Alexander Mathews Davis (January 17, 1833 – September 25, 1889) was a nineteenth-century politician and lawyer from Virginia.

Early and family life

Born in Old Mount Airy, Virginia, Davis attended the old field schools and was privately tutored as a child. He later attended and graduated from Emory and Henry College, then read law.

He married Mary Jane Dickenson Davis (1848 - 1896), daughter of Col. John Dickenson of Grayson County (and for whom Dickenson County was named upon its creation in 1880).

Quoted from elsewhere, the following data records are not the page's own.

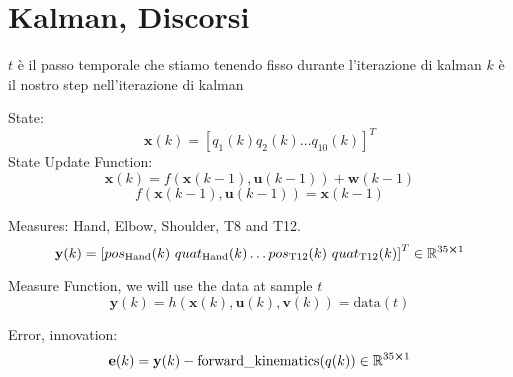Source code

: 
\graphicspath{{./figs/}}


\author{Alessia Biondi, Andrea Ferroni e Francesco Petracci} 





 
\section{Kalman, Discorsi}

$t$ \`e il passo temporale che stiamo tenendo fisso durante l'iterazione di kalman
$k$ \`e il nostro step nell'iterazione  di kalman


State: 
\begin{equation}
	\textbf{x}(k) = \left[q_1 (k) q_2 (k) \dots q_{10} (k) \right]^T
\end{equation}
State Update Function:
\begin{equation}
	\textbf{x}(k) = f(\textbf{x}(k-1), \textbf{u}(k-1) ) + \textbf{w}(k-1)
\end{equation}
\begin{equation}
	f(\textbf{x}(k-1), \textbf{u}(k-1) ) = \textbf{x}(k-1)
\end{equation}


Measures:
Hand, Elbow, Shoulder, T8 and T12.
\begin{equation}
\textbf{y}(k) = \left[ 	pos_{\text{Hand}}(k) \ quat_{\text{Hand}}(k) \dots
						pos_{\text{T12}}(k) \ quat_{\text{T12}}(k) 
						 \right]^T \in \mathbb{R}^{35 \cross 1}
\end{equation}

Measure Function, we will use the data at sample $t$
\begin{equation}
	\textbf{y}(k) = h(\textbf{x}(k), \textbf{u}(k), \textbf{v}(k) ) = \text{data}(t)
\end{equation}

Error, innovation:
\begin{equation}
	\textbf{e}(k) = \textbf{y}(k) -  \text{forward\_kinematics}(q(k)) \in \mathbb{R}^{35 \cross 1}
\end{equation}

They would have at least three sons: Albert Conley Davis (1869 - 1893), Joseph C Davis (1871 - 1888) and James Garnett Davis (1873 - 1931).


Admitted to the bar in 1854, Davis began his private legal practice in Wytheville, Virginia, and later moved to Independence, Virginia.

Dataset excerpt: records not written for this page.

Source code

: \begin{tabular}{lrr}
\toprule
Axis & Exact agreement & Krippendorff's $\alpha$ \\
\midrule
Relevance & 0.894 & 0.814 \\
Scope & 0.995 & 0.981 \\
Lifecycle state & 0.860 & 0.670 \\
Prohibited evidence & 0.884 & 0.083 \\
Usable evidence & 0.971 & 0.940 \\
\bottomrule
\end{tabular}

At the outbreak of the Civil War, Davis served in the Confederate Army as captain of Company C of the 45th Regiment, Virginia Infantry in 1861. He earned a promotion to major in 1862 and another to lieutenant colonel in 1864. Captured near the end of the war, he was held prisoner on Johnson's Island in Lake Erie.

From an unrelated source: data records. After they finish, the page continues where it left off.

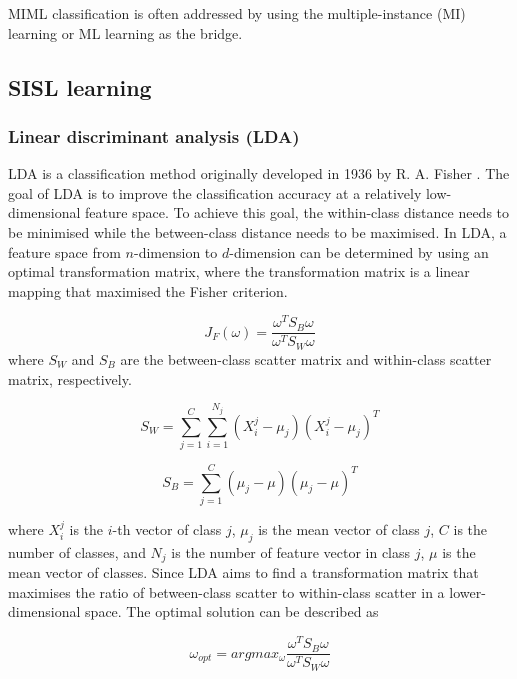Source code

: MIML classification is often addressed by using the multiple-instance (MI) learning or ML learning as the bridge. 




\subsection{SISL learning}

\subsubsection{Linear discriminant analysis (LDA)}
LDA is a classification method originally developed in 1936 by R. A. Fisher \citep{fisher1936use}. The goal of LDA is to improve the classification accuracy at a relatively low-dimensional feature space. To achieve this goal, the within-class distance needs to be minimised while the between-class distance needs to be maximised. In LDA, a feature space from $n$-dimension to $d$-dimension can be determined by using an optimal transformation matrix, where the transformation matrix is a linear mapping that maximised the Fisher criterion.

\begin{equation}
J_{F}(\omega)=\frac{\omega^{T}S_{B}\omega}{\omega^{T}S_{W}\omega}
\end{equation}
where $S_{W}$ and $S_{B}$ are the between-class scatter matrix and within-class scatter matrix, respectively.

\begin{equation}
S_{W}=\sum_{j=1}^{C}\sum_{i=1}^{N_{j}}(X_{i}^{j}-\mu_{j})(X_{i}^{j}-\mu_{j})^{T}
\end{equation}

\begin{equation}
S_{B}=\sum_{j=1}^{C}(\mu_{j}-\mu)(\mu_{j}-\mu)^{T}
\end{equation}

where $X_{i}^{j}$ is the $i$-th vector of class $j$, $\mu_{j}$ is the mean vector of class $j$, $C$ is the number of classes, and $N_{j}$ is the number of feature vector in class $j$, $\mu$ is the mean vector of classes. 
Since LDA aims to find a transformation matrix that maximises the ratio of between-class scatter to within-class scatter in a lower-dimensional space. The optimal solution can be described as 

\begin{equation}
\omega_{opt}=argmax_{\omega}\frac{\omega^{T}S_{B}\omega}{\omega^{T}S_{W}\omega} 
\end{equation}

After his release, Davis was elected to the Virginia Senate, and served from 1869 to 1871, when he was succeeded by fellow Confederate veteran Abner W. C. Nowlin. The following year Davis ran as a Democrat for the United States House of Representatives. He was elected to the U.S. House of Representatives with 50.55% of the vote, defeating Republican Christopher Yancy Thomas. However, Thomas successfully contested the result and was seated in March 1874. Afterward, Davis resumed practicing law in Independence, Virginia

Death and legacy

Davis died on September 25, 1889, and was interred in the Davis Family Cemetery. Some of his family's papers are held in the special collections at the College of William and Mary.